Further genetic analysis of the activation function of the TyrR regulatory protein of Escherichia coli.

Previous reports (J. Cui and R. L. Somerville, J. Bacteriol. 175:1777-1784, 1993; J. Yang, H. Camakaris, and A. J. Pittard, J. Bacteriol. 175:6372-6375, 1993) have identified a number of amino acids in the N-terminal domain of the TyrR protein which are critical for activation of gene expression but which play no role in TyrR-mediated repression. These amino acids were clustered in a single region involving positions 2, 3, 5, 7, 9, 10, and 16. Using random and site-directed mutagenesis, we have identified an additional eight key amino acids whose substitution results in significant or total loss of activator function.
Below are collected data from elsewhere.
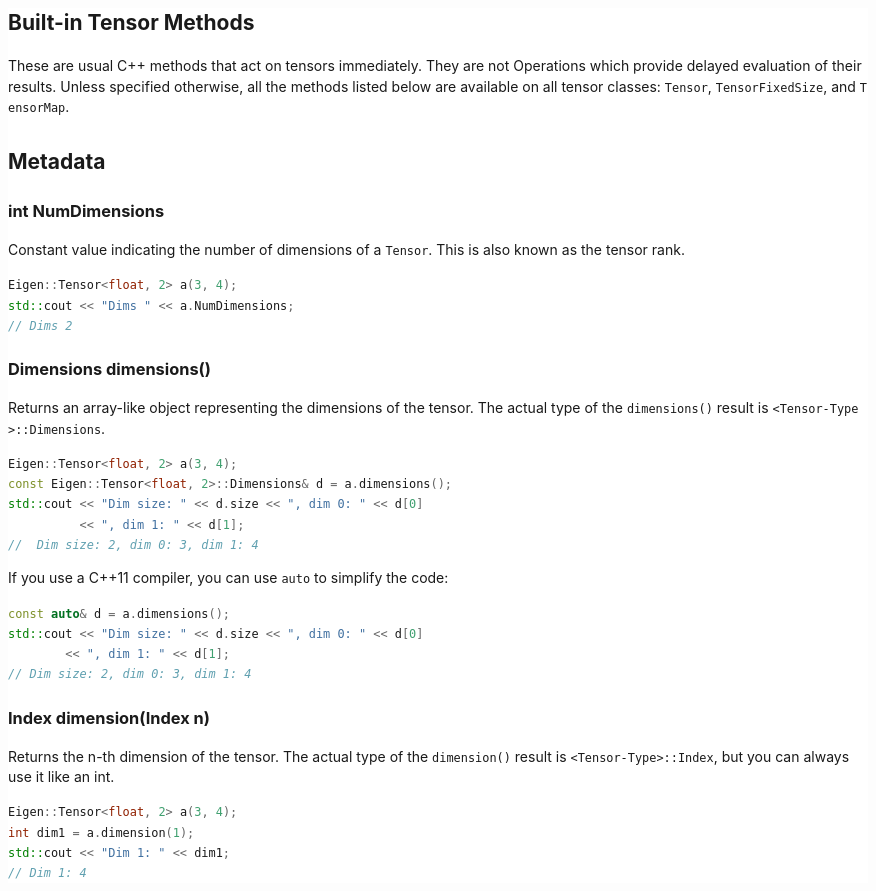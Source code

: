 
## Built-in Tensor Methods

These are usual C++ methods that act on tensors immediately.  They are not
Operations which provide delayed evaluation of their results.  Unless specified
otherwise, all the methods listed below are available on all tensor classes:
`Tensor`, `TensorFixedSize`, and `TensorMap`.

## Metadata

### int NumDimensions

Constant value indicating the number of dimensions of a `Tensor`.
This is also known as the tensor rank.

```cpp
Eigen::Tensor<float, 2> a(3, 4);
std::cout << "Dims " << a.NumDimensions;
// Dims 2
```

### Dimensions dimensions()

Returns an array-like object representing the dimensions of the tensor.
The actual type of the `dimensions()` result is `<Tensor-Type>::Dimensions`.

```cpp
Eigen::Tensor<float, 2> a(3, 4);
const Eigen::Tensor<float, 2>::Dimensions& d = a.dimensions();
std::cout << "Dim size: " << d.size << ", dim 0: " << d[0]
          << ", dim 1: " << d[1];
//  Dim size: 2, dim 0: 3, dim 1: 4
```

If you use a C++11 compiler, you can use `auto` to simplify the code:

```cpp
const auto& d = a.dimensions();
std::cout << "Dim size: " << d.size << ", dim 0: " << d[0]
        << ", dim 1: " << d[1];
// Dim size: 2, dim 0: 3, dim 1: 4
```

### Index dimension(Index n)

Returns the n-th dimension of the tensor.  The actual type of the
`dimension()` result is `<Tensor-Type>::Index`, but you can
always use it like an int.

```cpp
Eigen::Tensor<float, 2> a(3, 4);
int dim1 = a.dimension(1);
std::cout << "Dim 1: " << dim1;
// Dim 1: 4
```

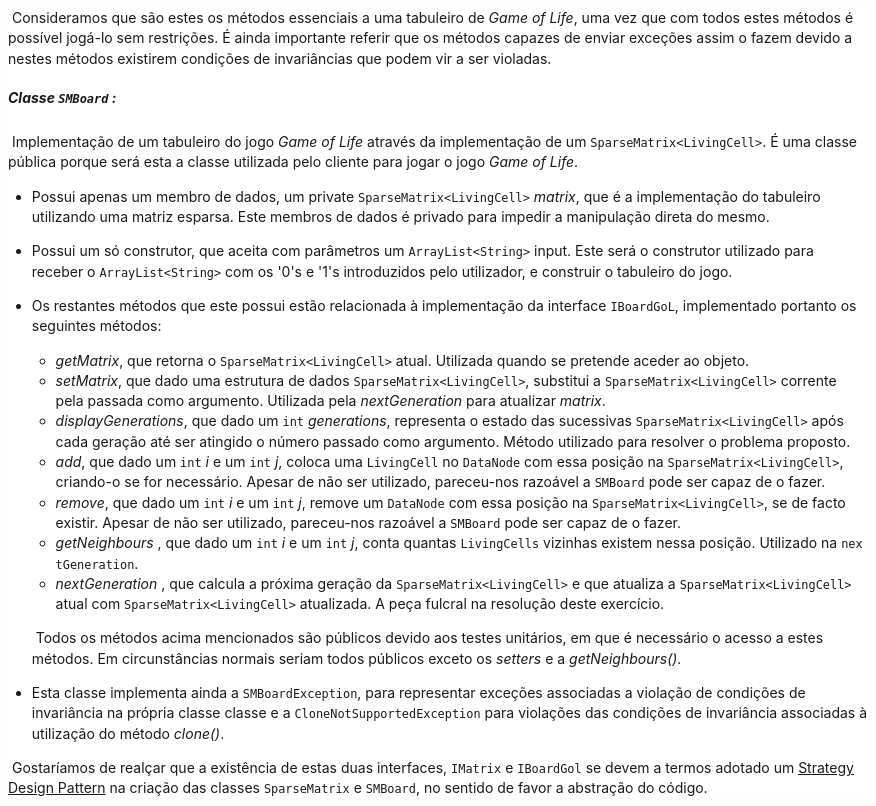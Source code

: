 ​	Consideramos que são estes os métodos essenciais a uma tabuleiro de *Game of Life*, uma vez que com todos estes métodos é possível jogá-lo sem restrições. É ainda importante referir que os métodos capazes de enviar exceções assim o fazem devido a nestes métodos existirem condições de invariâncias que podem vir a ser violadas.



##### **Classe `SMBoard` :** 

​	Implementação de um tabuleiro do jogo *Game of Life* através da implementação de um `SparseMatrix<LivingCell>`.  É uma classe pública porque será esta a classe utilizada pelo cliente para jogar o jogo *Game of Life*. 

* Possui apenas um membro de dados, um private `SparseMatrix<LivingCell>` *matrix*, que é a implementação do tabuleiro utilizando uma matriz esparsa. Este membros de dados é privado para impedir a manipulação direta do mesmo.

* Possui um só construtor, que aceita com parâmetros um `ArrayList<String>` input. Este será o construtor utilizado para receber o `ArrayList<String>` com os '0's e '1's introduzidos pelo utilizador, e construir o tabuleiro do jogo.

* Os restantes métodos que este possui estão relacionada à implementação da interface `IBoardGoL`, implementado portanto os seguintes métodos: 

  * *getMatrix*, que retorna o `SparseMatrix<LivingCell>` atual. Utilizada quando se pretende aceder ao objeto. 
  * *setMatrix*, que dado uma estrutura de dados `SparseMatrix<LivingCell>`, substitui a `SparseMatrix<LivingCell>` corrente pela  passada como argumento. Utilizada pela *nextGeneration* para atualizar *matrix*.
  * *displayGenerations*, que dado um `int` *generations*, representa o estado das sucessivas `SparseMatrix<LivingCell>` após cada geração até ser atingido o número passado como argumento. Método utilizado para resolver o problema proposto. 
  * *add*, que dado um `int` *i* e um `int` *j*, coloca uma `LivingCell` no `DataNode` com essa posição na `SparseMatrix<LivingCell>`, criando-o se for necessário. Apesar de não ser utilizado, pareceu-nos razoável a `SMBoard` pode ser capaz de o fazer.
  * *remove*,  que dado um `int` *i* e um `int` *j*, remove um `DataNode`  com essa posição na `SparseMatrix<LivingCell>`, se de facto existir. Apesar de não ser utilizado, pareceu-nos razoável a `SMBoard` pode ser capaz de o fazer.
  * *getNeighbours* , que dado um `int` *i* e um `int` *j*, conta quantas `LivingCells` vizinhas existem nessa posição. Utilizado na `nextGeneration`. 
  * *nextGeneration* , que calcula a próxima geração da `SparseMatrix<LivingCell>` e que atualiza a `SparseMatrix<LivingCell>` atual com `SparseMatrix<LivingCell>` atualizada. A peça fulcral na resolução deste exercício.

  ​	Todos os métodos acima mencionados são públicos devido aos testes unitários, em que é necessário o acesso a estes métodos. Em circunstâncias normais seriam todos públicos exceto os *setters* e a *getNeighbours()*.

* Esta classe implementa ainda a `SMBoardException`,  para representar exceções associadas a violação de condições de invariância na própria classe classe e a `CloneNotSupportedException` para violações das condições de invariância associadas à utilização do método *clone()*. 

​	Gostaríamos de realçar que a existência de estas duas interfaces, `IMatrix` e `IBoardGol` se devem a termos adotado um <u>Strategy Design Pattern</u> na criação das classes `SparseMatrix` e `SMBoard`, no sentido de favor a abstração do código.
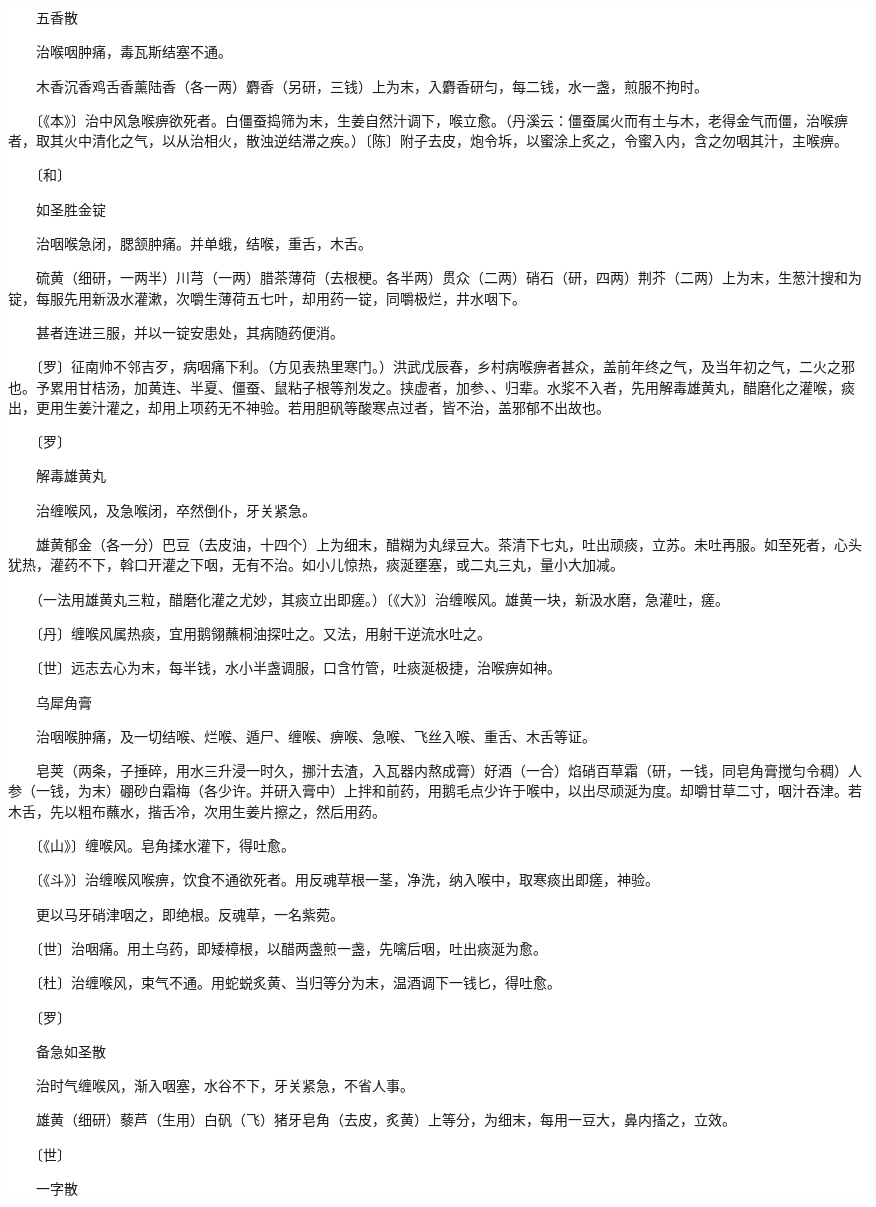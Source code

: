 　　五香散

　　治喉咽肿痛，毒瓦斯结塞不通。

　　木香沉香鸡舌香薰陆香（各一两）麝香（另研，三钱）上为末，入麝香研匀，每二钱，水一盏，煎服不拘时。

　　〔《本》〕治中风急喉痹欲死者。白僵蚕捣筛为末，生姜自然汁调下，喉立愈。（丹溪云：僵蚕属火而有土与木，老得金气而僵，治喉痹者，取其火中清化之气，以从治相火，散浊逆结滞之疾。）〔陈〕附子去皮，炮令坼，以蜜涂上炙之，令蜜入内，含之勿咽其汁，主喉痹。

　　〔和〕

　　如圣胜金锭

　　治咽喉急闭，腮颔肿痛。并单蛾，结喉，重舌，木舌。

　　硫黄（细研，一两半）川芎（一两）腊茶薄荷（去根梗。各半两）贯众（二两）硝石（研，四两）荆芥（二两）上为末，生葱汁搜和为锭，每服先用新汲水灌漱，次嚼生薄荷五七叶，却用药一锭，同嚼极烂，井水咽下。

　　甚者连进三服，并以一锭安患处，其病随药便消。

　　〔罗〕征南帅不邻吉歹，病咽痛下利。（方见表热里寒门。）洪武戊辰春，乡村病喉痹者甚众，盖前年终之气，及当年初之气，二火之邪也。予累用甘桔汤，加黄连、半夏、僵蚕、鼠粘子根等剂发之。挟虚者，加参、、归辈。水浆不入者，先用解毒雄黄丸，醋磨化之灌喉，痰出，更用生姜汁灌之，却用上项药无不神验。若用胆矾等酸寒点过者，皆不治，盖邪郁不出故也。

　　〔罗〕

　　解毒雄黄丸

　　治缠喉风，及急喉闭，卒然倒仆，牙关紧急。

　　雄黄郁金（各一分）巴豆（去皮油，十四个）上为细末，醋糊为丸绿豆大。茶清下七丸，吐出顽痰，立苏。未吐再服。如至死者，心头犹热，灌药不下，斡口开灌之下咽，无有不治。如小儿惊热，痰涎壅塞，或二丸三丸，量小大加减。

　　（一法用雄黄丸三粒，醋磨化灌之尤妙，其痰立出即瘥。）〔《大》〕治缠喉风。雄黄一块，新汲水磨，急灌吐，瘥。

　　〔丹〕缠喉风属热痰，宜用鹅翎蘸桐油探吐之。又法，用射干逆流水吐之。

　　〔世〕远志去心为末，每半钱，水小半盏调服，口含竹管，吐痰涎极捷，治喉痹如神。

　　乌犀角膏

　　治咽喉肿痛，及一切结喉、烂喉、遁尸、缠喉、痹喉、急喉、飞丝入喉、重舌、木舌等证。

　　皂荚（两条，子捶碎，用水三升浸一时久，挪汁去渣，入瓦器内熬成膏）好酒（一合）焰硝百草霜（研，一钱，同皂角膏搅匀令稠）人参（一钱，为末）硼砂白霜梅（各少许。并研入膏中）上拌和前药，用鹅毛点少许于喉中，以出尽顽涎为度。却嚼甘草二寸，咽汁吞津。若木舌，先以粗布蘸水，揩舌冷，次用生姜片擦之，然后用药。

　　〔《山》〕缠喉风。皂角揉水灌下，得吐愈。

　　〔《斗》〕治缠喉风喉痹，饮食不通欲死者。用反魂草根一茎，净洗，纳入喉中，取寒痰出即瘥，神验。

　　更以马牙硝津咽之，即绝根。反魂草，一名紫菀。

　　〔世〕治咽痛。用土乌药，即矮樟根，以醋两盏煎一盏，先噙后咽，吐出痰涎为愈。

　　〔杜〕治缠喉风，束气不通。用蛇蜕炙黄、当归等分为末，温酒调下一钱匕，得吐愈。

　　〔罗〕

　　备急如圣散

　　治时气缠喉风，渐入咽塞，水谷不下，牙关紧急，不省人事。

　　雄黄（细研）藜芦（生用）白矾（飞）猪牙皂角（去皮，炙黄）上等分，为细末，每用一豆大，鼻内搐之，立效。

　　〔世〕

　　一字散
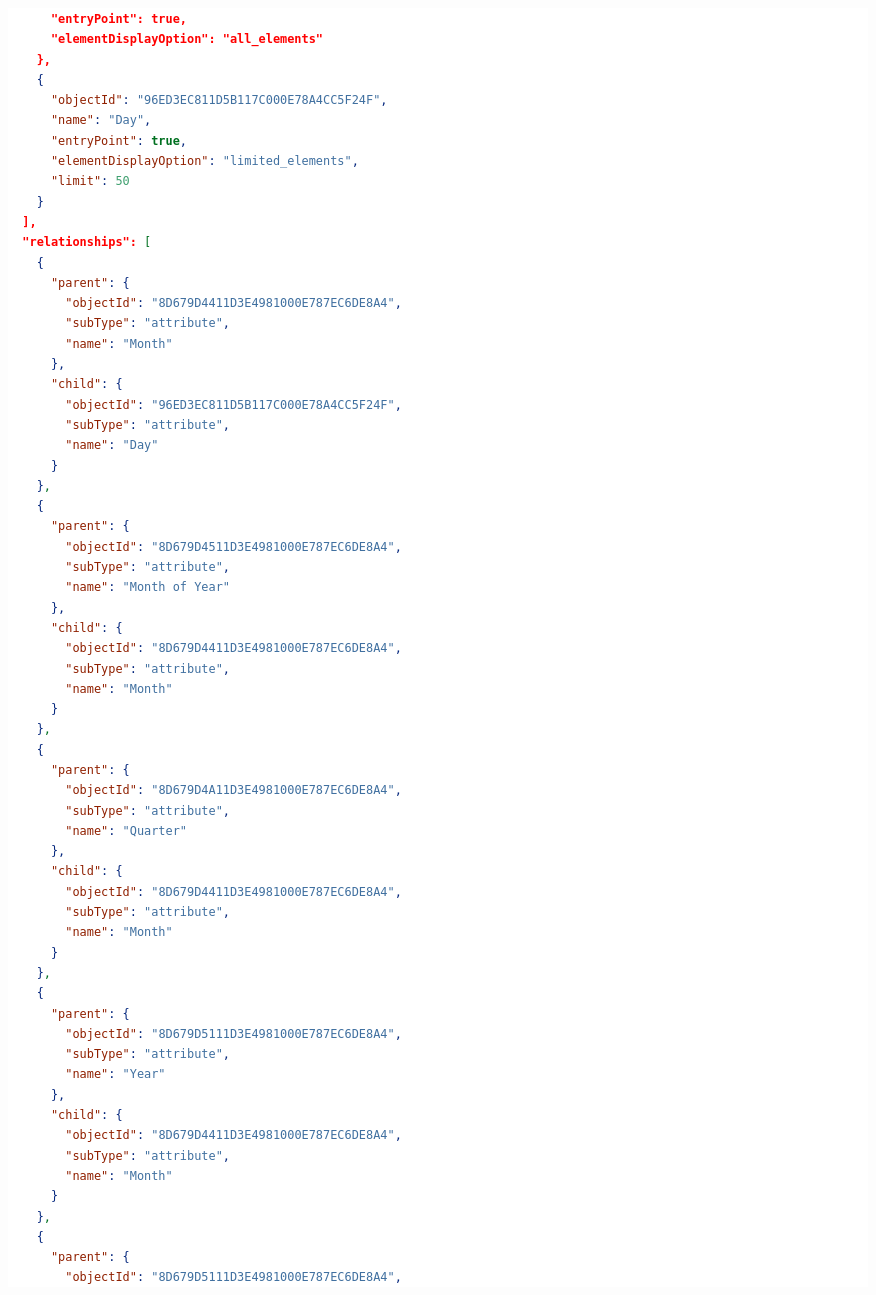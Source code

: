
 ```json
      "entryPoint": true,
      "elementDisplayOption": "all_elements"
    },
    {
      "objectId": "96ED3EC811D5B117C000E78A4CC5F24F",
      "name": "Day",
      "entryPoint": true,
      "elementDisplayOption": "limited_elements",
      "limit": 50
    }
  ],
  "relationships": [
    {
      "parent": {
        "objectId": "8D679D4411D3E4981000E787EC6DE8A4",
        "subType": "attribute",
        "name": "Month"
      },
      "child": {
        "objectId": "96ED3EC811D5B117C000E78A4CC5F24F",
        "subType": "attribute",
        "name": "Day"
      }
    },
    {
      "parent": {
        "objectId": "8D679D4511D3E4981000E787EC6DE8A4",
        "subType": "attribute",
        "name": "Month of Year"
      },
      "child": {
        "objectId": "8D679D4411D3E4981000E787EC6DE8A4",
        "subType": "attribute",
        "name": "Month"
      }
    },
    {
      "parent": {
        "objectId": "8D679D4A11D3E4981000E787EC6DE8A4",
        "subType": "attribute",
        "name": "Quarter"
      },
      "child": {
        "objectId": "8D679D4411D3E4981000E787EC6DE8A4",
        "subType": "attribute",
        "name": "Month"
      }
    },
    {
      "parent": {
        "objectId": "8D679D5111D3E4981000E787EC6DE8A4",
        "subType": "attribute",
        "name": "Year"
      },
      "child": {
        "objectId": "8D679D4411D3E4981000E787EC6DE8A4",
        "subType": "attribute",
        "name": "Month"
      }
    },
    {
      "parent": {
        "objectId": "8D679D5111D3E4981000E787EC6DE8A4",
```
All of these are located in the N-terminal domain of TyrR. Alanine scanning at these eight new positions and at five of the previously identified positions for which alanine substitutions had not been obtained has identified three amino acids whose side chains are critical for activation, namely, D-9, R-10, and D-103. Glycine at position 37 is also of critical importance. Alanine substitutions at four other positions (C-7, E-16, D-19, and V-93) caused partial but significant loss of activation, indicating that the side chains of these amino acids also play a contributing role in the activation process.